For a quick review of our differential equations we should remember that all terms within the zero-input response should be of the form: $$ce^{\lambda t}$$

Recall that the zero-input term is equal to the following:

$Q(D)y_0(t) = 0$

Note the term $$Q(D)$$. This is a polynomial which denotes the differentials in the equation and can help us evaluate which terms will be present in our zero-input response.

Given a polynomial $$Q(D)$$ we can solve for $$Q(D) = 0$$ to find the roots of the polynomial to help find the zero-input response.

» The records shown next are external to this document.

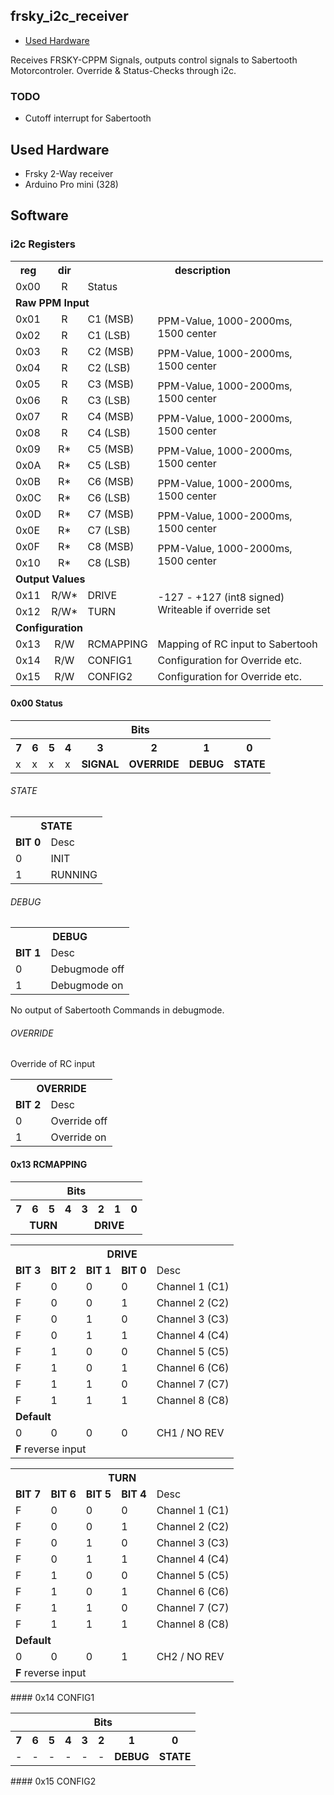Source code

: frsky_i2c_receiver
------------------

 - [Used Hardware](#hardware)

Receives FRSKY-CPPM Signals, outputs control signals to Sabertooth Motorcontroler.
Override & Status-Checks through i2c.

### TODO
 - Cutoff interrupt for Sabertooth


<a id="hardware"></a>
Used Hardware
-------------
 - Frsky 2-Way receiver
 - Arduino Pro mini (328)

Software
--------
### i2c Registers
<table class="table table-striped">
  <tr>
    <th>reg</th>
    <th>dir</th>
    <th colspan="2">description</th>
  </tr>
  <tr>
    <td>0x00</td>
    <td align="center">R</td>
    <td colspan="2">Status</td>
  </tr>
  <tr>
    <td colspan="4"><strong>Raw PPM Input</strong></td>
  </tr>
  <tr>
    <td>0x01</td>
    <td align="center">R</td>
    <td>C1 (MSB)</td>
    <td rowspan="2">PPM-Value, 1000-2000ms,<br />
    1500 center</td>
  </tr>
  <tr>
    <td>0x02</td>
    <td align="center">R</td>
    <td>C1 (LSB)</td>
  </tr>
  <tr>
    <td>0x03</td>
    <td align="center">R</td>
    <td>C2 (MSB)</td>
    <td rowspan="2">PPM-Value, 1000-2000ms,<br />
    1500 center</td>
  </tr>
  <tr>
    <td>0x04</td>
    <td align="center">R</td>
    <td>C2 (LSB)</td>
  </tr>
  <tr>
    <td>0x05</td>
    <td align="center">R</td>
    <td>C3 (MSB)</td>
    <td rowspan="2">PPM-Value, 1000-2000ms,<br />
    1500 center</td>
  </tr>
  <tr>
    <td>0x06</td>
    <td align="center">R</td>
    <td>C3 (LSB)</td>
  </tr>
  <tr>
    <td>0x07</td>
    <td align="center">R</td>
    <td>C4 (MSB)</td>
    <td rowspan="2">PPM-Value, 1000-2000ms,<br />
    1500 center</td>
  </tr>
  <tr>
    <td>0x08</td>
    <td align="center">R</td>
    <td>C4 (LSB)</td>
  </tr>
  
  <tr>
    <td>0x09</td>
    <td align="center">R*</td>
    <td>C5 (MSB)</td>
    <td rowspan="2">PPM-Value, 1000-2000ms,<br />
    1500 center</td>
  </tr>
  <tr>
    <td>0x0A</td>
    <td align="center">R*</td>
    <td>C5 (LSB)</td>
  </tr>
  
  <tr>
    <td>0x0B</td>
    <td align="center">R*</td>
    <td>C6 (MSB)</td>
    <td rowspan="2">PPM-Value, 1000-2000ms,<br />
    1500 center</td>
  </tr>
  <tr>
    <td>0x0C</td>
    <td align="center">R*</td>
    <td>C6 (LSB)</td>
  </tr>

  <tr>
    <td>0x0D</td>
    <td align="center">R*</td>
    <td>C7 (MSB)</td>
    <td rowspan="2">PPM-Value, 1000-2000ms,<br />
    1500 center</td>
  </tr>
  <tr>
    <td>0x0E</td>
    <td align="center">R*</td>
    <td>C7 (LSB)</td>
  </tr>

  <tr>
    <td>0x0F</td>
    <td align="center">R*</td>
    <td>C8 (MSB)</td>
    <td rowspan="2">PPM-Value, 1000-2000ms,<br />
    1500 center</td>
  </tr>
  <tr>
    <td>0x10</td>
    <td align="center">R*</td>
    <td>C8 (LSB)</td>
  </tr>
  
  <tr>
    <td colspan="4"><strong>Output Values</strong></td>
  </tr>
  <tr>
    <td>0x11</td>
    <td align="center">R/W*</td>
    <td>DRIVE</td>
    <td rowspan="2">-127 - +127 (int8 signed)<br />
    Writeable if override set</td>
  </tr>
  <tr>
    <td>0x12</td>
    <td align="center">R/W*</td>
    <td>TURN</td>
  </tr>
  
  <tr>
    <td colspan="4"><strong>Configuration</strong></td>
  </tr>
  <tr>
    <td>0x13</td>
    <td align="center">R/W</td>
    <td>RCMAPPING</td>
    <td>Mapping of RC input to Sabertooh</td>
  </tr>
  <tr>
    <td>0x14</td>
    <td align="center">R/W</td>
    <td>CONFIG1</td>
    <td>Configuration for Override etc.</td>
  </tr>
  <tr>
    <td>0x15</td>
    <td align="center">R/W</td>
    <td>CONFIG2</td>
    <td>Configuration for Override etc.</td>
  </tr>

  
 
</table>

#### 0x00 Status

<table class="table table-striped">
<tr>
  <th colspan="8">Bits</th>
</tr>
<tr>
  <th>7</th>
  <th>6</th>
  <th>5</th>
  <th>4</th>
  <th>3</th>
  <th>2</th>
  <th>1</th>
  <th>0</th>
</tr>
<tr>
  <td>x</td>
  <td>x</td>
  <td>x</td>
  <td>x</td>
  <td><strong>SIGNAL</strong></td>
  <td><strong>OVERRIDE</strong></td>
  <td><strong>DEBUG</strong></td>
  <td><strong>STATE</strong></td>
</tr>
</table>

###### STATE
<table class="table table-striped">
  <tr>
    <th colspan="2">STATE</th>
  </tr>
  <tr>
    <td><strong>BIT 0</strong></td>
    <td>Desc</td>
  </tr>
  <tr>
    <td>0</td>
    <td>INIT</td>
  </tr>
  <tr>
    <td>1</td>
    <td>RUNNING</td>
  </tr>
</table>

###### DEBUG
<table class="table table-striped">
  <tr>
    <th colspan="2">DEBUG</th>
  </tr>
  <tr>
    <td><strong>BIT 1</strong></td>
    <td>Desc</td>
  </tr>
  <tr>
    <td>0</td>
    <td>Debugmode off</td>
  </tr>
  <tr>
    <td>1</td>
    <td>Debugmode on</td>
  </tr>
</table>
No output of Sabertooth Commands in debugmode.

###### OVERRIDE
Override of RC input
<table class="table table-striped">
  <tr>
    <th colspan="2">OVERRIDE</th>
  </tr>
  <tr>
    <td><strong>BIT 2</strong></td>
    <td>Desc</td>
  </tr>
  <tr>
    <td>0</td>
    <td>Override off</td>
  </tr>
  <tr>
    <td>1</td>
    <td>Override on</td>
  </tr>
</table>

#### 0x13 RCMAPPING
<table class="table table-striped">
<tr>
  <th colspan="8">Bits</th>
</tr>
<tr>
  <th>7</th>
  <th>6</th>
  <th>5</th>
  <th>4</th>
  <th>3</th>
  <th>2</th>
  <th>1</th>
  <th>0</th>
</tr>
<tr>
  <td colspan="4" align="center"><strong>TURN</strong></td>
  <td colspan="4" align="center"><strong>DRIVE</strong></td>
</tr>
</table>

<table class="table table-striped">
  <tr>
    <th colspan="5">DRIVE</th>
  </tr>
  <tr>
    <td><strong>BIT 3</strong></td>
    <td><strong>BIT 2</strong></td>
    <td><strong>BIT 1</strong></td>
    <td><strong>BIT 0</strong></td>
    <td>Desc</td>
  </tr>
  <tr>
    <td>F</td>
    <td>0</td>
    <td>0</td>
    <td>0</td>
    <td>Channel 1 (C1)</td>
  </tr>
  <tr>
    <td>F</td>
    <td>0</td>
    <td>0</td>
    <td>1</td>
    <td>Channel 2 (C2)</td>
  </tr>
  <tr>
    <td>F</td>
    <td>0</td>
    <td>1</td>
    <td>0</td>
    <td>Channel 3 (C3)</td>
  </tr>
  <tr>
    <td>F</td>
    <td>0</td>
    <td>1</td>
    <td>1</td>
    <td>Channel 4 (C4)</td>
  </tr>
  <tr>
    <td>F</td>
    <td>1</td>
    <td>0</td>
    <td>0</td>
    <td>Channel 5 (C5)</td>
  </tr>
  <tr>
    <td>F</td>
    <td>1</td>
    <td>0</td>
    <td>1</td>
    <td>Channel 6 (C6)</td>
  </tr>
  <tr>
    <td>F</td>
    <td>1</td>
    <td>1</td>
    <td>0</td>
    <td>Channel 7 (C7)</td>
  </tr>  <tr>
    <td>F</td>
    <td>1</td>
    <td>1</td>
    <td>1</td>
    <td>Channel 8 (C8)</td>
  </tr>
  <tr>
    <td colspan="5"><strong>Default</strong></td>
  </tr>
  <tr>
      <td>0</td>
      <td>0</td>
      <td>0</td>
      <td>0</td>
      <td>CH1 / NO REV</td>
  </tr>
  <tr>
    <td colspan="5"><strong>F</strong> reverse input</td>
  </tr>
</table>

<table class="table table-striped">
  <tr>
    <th colspan="5">TURN</th>
  </tr>
  <tr>
    <td><strong>BIT 7</strong></td>
    <td><strong>BIT 6</strong></td>
    <td><strong>BIT 5</strong></td>
    <td><strong>BIT 4</strong></td>
    <td>Desc</td>
  </tr>
  <tr>
    <td>F</td>
    <td>0</td>
    <td>0</td>
    <td>0</td>
    <td>Channel 1 (C1)</td>
  </tr>
  <tr>
    <td>F</td>
    <td>0</td>
    <td>0</td>
    <td>1</td>
    <td>Channel 2 (C2)</td>
  </tr>
  <tr>
    <td>F</td>
    <td>0</td>
    <td>1</td>
    <td>0</td>
    <td>Channel 3 (C3)</td>
  </tr>
  <tr>
    <td>F</td>
    <td>0</td>
    <td>1</td>
    <td>1</td>
    <td>Channel 4 (C4)</td>
  </tr>
  <tr>
    <td>F</td>
    <td>1</td>
    <td>0</td>
    <td>0</td>
    <td>Channel 5 (C5)</td>
  </tr>
  <tr>
    <td>F</td>
    <td>1</td>
    <td>0</td>
    <td>1</td>
    <td>Channel 6 (C6)</td>
  </tr>
  <tr>
    <td>F</td>
    <td>1</td>
    <td>1</td>
    <td>0</td>
    <td>Channel 7 (C7)</td>
  </tr>  <tr>
    <td>F</td>
    <td>1</td>
    <td>1</td>
    <td>1</td>
    <td>Channel 8 (C8)</td>
  </tr>
  <tr>
    <td colspan="5"><strong>Default</strong></td>
  </tr>
  <tr>
      <td>0</td>
      <td>0</td>
      <td>0</td>
      <td>1</td>
      <td>CH2 / NO REV</td>
  </tr>
  <tr>
    <td colspan="5"><strong>F</strong> reverse input</td>
  </tr>
</table>
#### 0x14 CONFIG1
<table class="table table-striped">
<tr>
  <th colspan="8">Bits</th>
</tr>
<tr>
  <th>7</th>
  <th>6</th>
  <th>5</th>
  <th>4</th>
  <th>3</th>
  <th>2</th>
  <th>1</th>
  <th>0</th>
</tr>
<tr>
  <td>-</td>
  <td>-</td>
  <td>-</td>
  <td>-</td>
  <td>-</td>
  <td>-</td>
  <td><strong>DEBUG</strong></td>
  <td><strong>STATE</strong></td>
</tr>
</table>
#### 0x15 CONFIG2

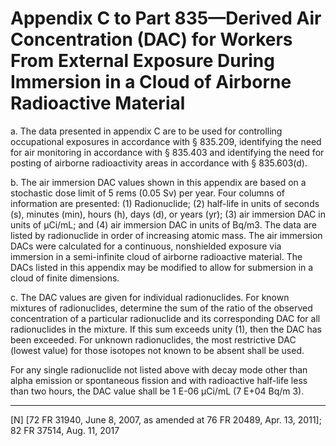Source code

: # Appendix C to Part 835—Derived Air Concentration (DAC) for Workers From External Exposure During Immersion in a Cloud of Airborne Radioactive Material 


a. The data presented in appendix C are to be used for controlling occupational exposures in accordance with § 835.209, identifying the need for air monitoring in accordance with § 835.403 and identifying the need for posting of airborne radioactivity areas in accordance with § 835.603(d).


b. The air immersion DAC values shown in this appendix are based on a stochastic dose limit of 5 rems (0.05 Sv) per year. Four columns of information are presented: (1) Radionuclide; (2) half-life in units of seconds (s), minutes (min), hours (h), days (d), or years (yr); (3) air immersion DAC in units of µCi/mL; and (4) air immersion DAC in units of Bq/m3. The data are listed by radionuclide in order of increasing atomic mass. The air immersion DACs were calculated for a continuous, nonshielded exposure via immersion in a semi-infinite cloud of airborne radioactive material. The DACs listed in this appendix may be modified to allow for submersion in a cloud of finite dimensions.


c. The DAC values are given for individual radionuclides. For known mixtures of radionuclides, determine the sum of the ratio of the observed concentration of a particular radionuclide and its corresponding DAC for all radionuclides in the mixture. If this sum exceeds unity (1), then the DAC has been exceeded. For unknown radionuclides, the most restrictive DAC (lowest value) for those isotopes not known to be absent shall be used.


For any single radionuclide not listed above with decay mode other than alpha emission or spontaneous fission and with radioactive half-life less than two hours, the DAC value shall be 1 E-06 µCi/mL (7 E+04 Bq/m
3).



---

[N] [72 FR 31940, June 8, 2007, as amended at 76 FR 20489, Apr. 13, 2011]; 82 FR 37514, Aug. 11, 2017




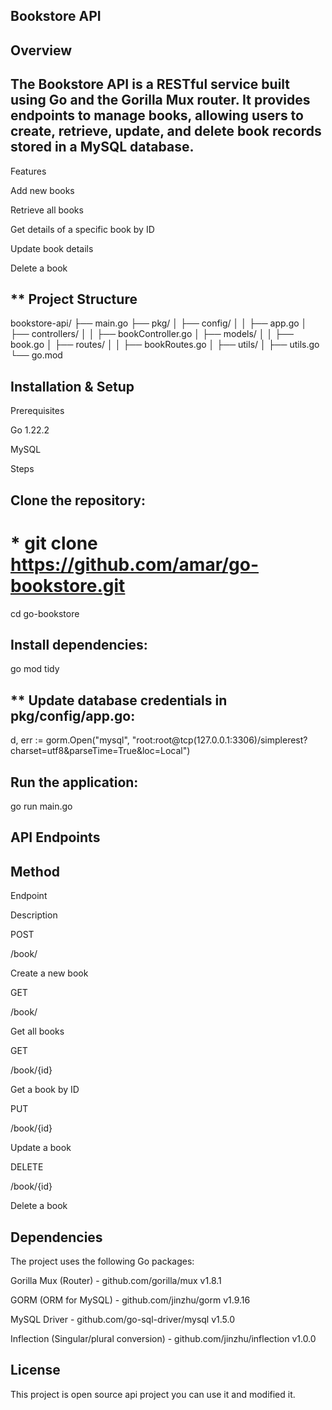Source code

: ## Bookstore API ##

## Overview ##

## **The Bookstore API is a RESTful service built using Go and the Gorilla Mux router. It provides endpoints to manage books, allowing users to create, retrieve, update, and delete book records stored in a MySQL database.** ##

   Features 

   Add new books

   Retrieve all books

 Get details of a specific book by ID

Update book details

  Delete a book

## ** Project Structure

bookstore-api/
├── main.go
├── pkg/
│   ├── config/
│   │   ├── app.go
│   ├── controllers/
│   │   ├── bookController.go
│   ├── models/
│   │   ├── book.go
│   ├── routes/
│   │   ├── bookRoutes.go
│   ├── utils/
│       ├── utils.go
└── go.mod

## Installation & Setup

 Prerequisites

Go 1.22.2

MySQL

Steps

## Clone the repository:

# * git clone https://github.com/amar/go-bookstore.git
cd go-bookstore

## Install dependencies:

go mod tidy

## ** Update database credentials in pkg/config/app.go:

d, err := gorm.Open("mysql", "root:root@tcp(127.0.0.1:3306)/simplerest?charset=utf8&parseTime=True&loc=Local")

## Run the application:

go run main.go

## API Endpoints

## Method

Endpoint

Description

POST

/book/

Create a new book

GET

/book/

Get all books

GET

/book/{id}

Get a book by ID

PUT

/book/{id}

Update a book

DELETE

/book/{id}

Delete a book

## Dependencies

The project uses the following Go packages:

Gorilla Mux (Router) - github.com/gorilla/mux v1.8.1

GORM (ORM for MySQL) - github.com/jinzhu/gorm v1.9.16

MySQL Driver - github.com/go-sql-driver/mysql v1.5.0

Inflection (Singular/plural conversion) - github.com/jinzhu/inflection v1.0.0

## License

This project is open source api project you can use it and modified it.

We call $$Q(D)$$ the characteristic polynomial

The characteristic equation is $$Q(D) = 0$$

#### Non-Repeating Real Roots Polynomial

In the case that the roots of polynomial $$Q(D)$$ are real roots we can use the following process to solve for the zero-input response.

Assume the roots of polynomial $$Q(D)$$ with $$n$$ number of roots to have the roots $$= \Lambda = \{\lambda_0, \lambda_1, \dots, \lambda_n \}$$

1. Once we’ve found our roots $$\Lambda$$, then we can find the characteristic terms to be equal to $$\{ e^{\lambda_0t}, e^{\lambda_1t}, \dots, e^{\lambda_nt} \}$$
2. This makes the zero-input equation $$y_0(t) = \sum\limits_{i=0}^n c_ie^{\lambda_i t}$$
3. From this we need for solve for our constants $$c_0 \dots c_n$$. To do this we need to:
• Find the the 1 to nth derivative of the zero-input equation
• Find/Get the the zero-input response at $$t = 0^-$$ for the 0 to nth derivative equations.
• Solve the system of equations to get $$c_0 \dots c_n$$

#### Repeating Real Roots Polynomial

Given the steps found above for Non-Repeating Real Roots Polynomial we can follow a similar procedure except that given we have, say, $$k$$ repeating roots of $$\lambda$$ in the polynomial, then the roots which correspond for $$[0, k]$$ are represented in the following way:

Characteristic Terms: $$\{t^0e^{\lambda t}, t^1e^{\lambda t}, \dots, t^ke^{\lambda t} \}$$

This makes the zero-input response equal to:

$y_0(t) = \sum\limits_{i=0}^k c_it^ie^{\lambda t}$

Using that information you can solve for the contants of the zero-input response by the same method as above for real-rooted polynomials.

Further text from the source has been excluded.